Records for this exercise ▸

★ ★ ★ ★ ★ ★ ★

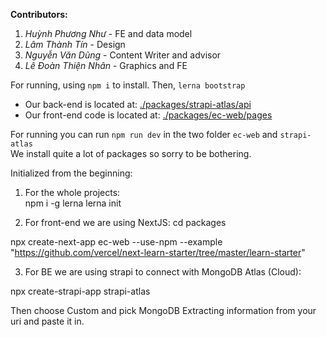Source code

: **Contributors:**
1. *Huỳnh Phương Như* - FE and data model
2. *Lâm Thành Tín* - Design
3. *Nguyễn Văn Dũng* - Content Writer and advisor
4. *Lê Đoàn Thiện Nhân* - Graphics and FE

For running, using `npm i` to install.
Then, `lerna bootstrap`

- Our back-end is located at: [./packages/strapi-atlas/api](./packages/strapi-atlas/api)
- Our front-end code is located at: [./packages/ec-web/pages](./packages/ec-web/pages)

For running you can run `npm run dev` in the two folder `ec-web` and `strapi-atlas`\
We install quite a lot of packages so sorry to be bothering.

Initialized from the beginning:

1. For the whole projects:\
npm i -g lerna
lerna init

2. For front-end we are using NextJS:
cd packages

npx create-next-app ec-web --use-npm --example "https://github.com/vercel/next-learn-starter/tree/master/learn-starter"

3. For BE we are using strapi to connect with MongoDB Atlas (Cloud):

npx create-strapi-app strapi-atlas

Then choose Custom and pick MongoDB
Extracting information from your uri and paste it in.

★ ★ ★ ★ ★ ★ ★

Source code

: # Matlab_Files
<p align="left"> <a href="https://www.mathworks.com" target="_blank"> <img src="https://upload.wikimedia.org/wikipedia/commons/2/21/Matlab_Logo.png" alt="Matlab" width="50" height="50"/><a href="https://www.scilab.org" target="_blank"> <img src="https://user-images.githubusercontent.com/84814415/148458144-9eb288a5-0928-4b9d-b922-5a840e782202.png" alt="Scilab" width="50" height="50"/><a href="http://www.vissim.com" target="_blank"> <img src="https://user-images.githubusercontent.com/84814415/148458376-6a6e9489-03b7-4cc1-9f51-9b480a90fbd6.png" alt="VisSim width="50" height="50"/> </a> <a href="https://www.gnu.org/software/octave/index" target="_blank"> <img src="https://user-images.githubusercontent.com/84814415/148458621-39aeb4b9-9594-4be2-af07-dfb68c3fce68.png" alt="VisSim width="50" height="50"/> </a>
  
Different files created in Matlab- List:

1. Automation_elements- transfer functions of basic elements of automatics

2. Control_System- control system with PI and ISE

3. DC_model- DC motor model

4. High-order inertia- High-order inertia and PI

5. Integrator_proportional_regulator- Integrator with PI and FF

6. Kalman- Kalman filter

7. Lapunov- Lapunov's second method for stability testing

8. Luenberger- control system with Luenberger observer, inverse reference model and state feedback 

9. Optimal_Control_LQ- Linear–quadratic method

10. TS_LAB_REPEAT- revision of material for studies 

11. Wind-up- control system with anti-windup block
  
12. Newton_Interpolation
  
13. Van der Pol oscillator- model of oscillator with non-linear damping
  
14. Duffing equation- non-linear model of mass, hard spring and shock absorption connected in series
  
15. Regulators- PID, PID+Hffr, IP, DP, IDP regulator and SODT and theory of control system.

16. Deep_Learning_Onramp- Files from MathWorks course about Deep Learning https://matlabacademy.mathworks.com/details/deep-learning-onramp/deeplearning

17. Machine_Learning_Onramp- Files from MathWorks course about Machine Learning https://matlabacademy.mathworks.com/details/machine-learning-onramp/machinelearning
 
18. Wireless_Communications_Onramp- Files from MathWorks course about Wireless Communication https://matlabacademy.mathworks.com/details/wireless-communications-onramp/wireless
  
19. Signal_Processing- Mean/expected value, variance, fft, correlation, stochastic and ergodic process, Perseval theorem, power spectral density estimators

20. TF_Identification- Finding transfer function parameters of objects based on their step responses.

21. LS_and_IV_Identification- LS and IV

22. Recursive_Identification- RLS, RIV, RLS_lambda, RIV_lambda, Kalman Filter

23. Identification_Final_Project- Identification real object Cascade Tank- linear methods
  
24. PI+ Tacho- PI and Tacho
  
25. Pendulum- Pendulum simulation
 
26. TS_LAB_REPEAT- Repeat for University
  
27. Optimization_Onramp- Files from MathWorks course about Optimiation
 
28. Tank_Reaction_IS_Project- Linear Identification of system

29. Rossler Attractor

★ ★ ★ ★ ★ ★ ★

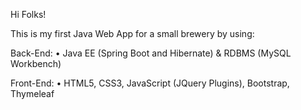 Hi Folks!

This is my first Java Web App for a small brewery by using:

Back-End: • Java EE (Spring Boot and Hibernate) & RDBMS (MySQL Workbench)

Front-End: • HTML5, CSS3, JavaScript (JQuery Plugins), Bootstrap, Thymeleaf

★ ★ ★ ★ ★ ★ ★

Goal of the exercise ▸
Among the lines above, return each one holding the string "MongoDB".

Answer box ▸
3. For BE we are using strapi to connect with MongoDB Atlas (Cloud):
Then choose Custom and pick MongoDB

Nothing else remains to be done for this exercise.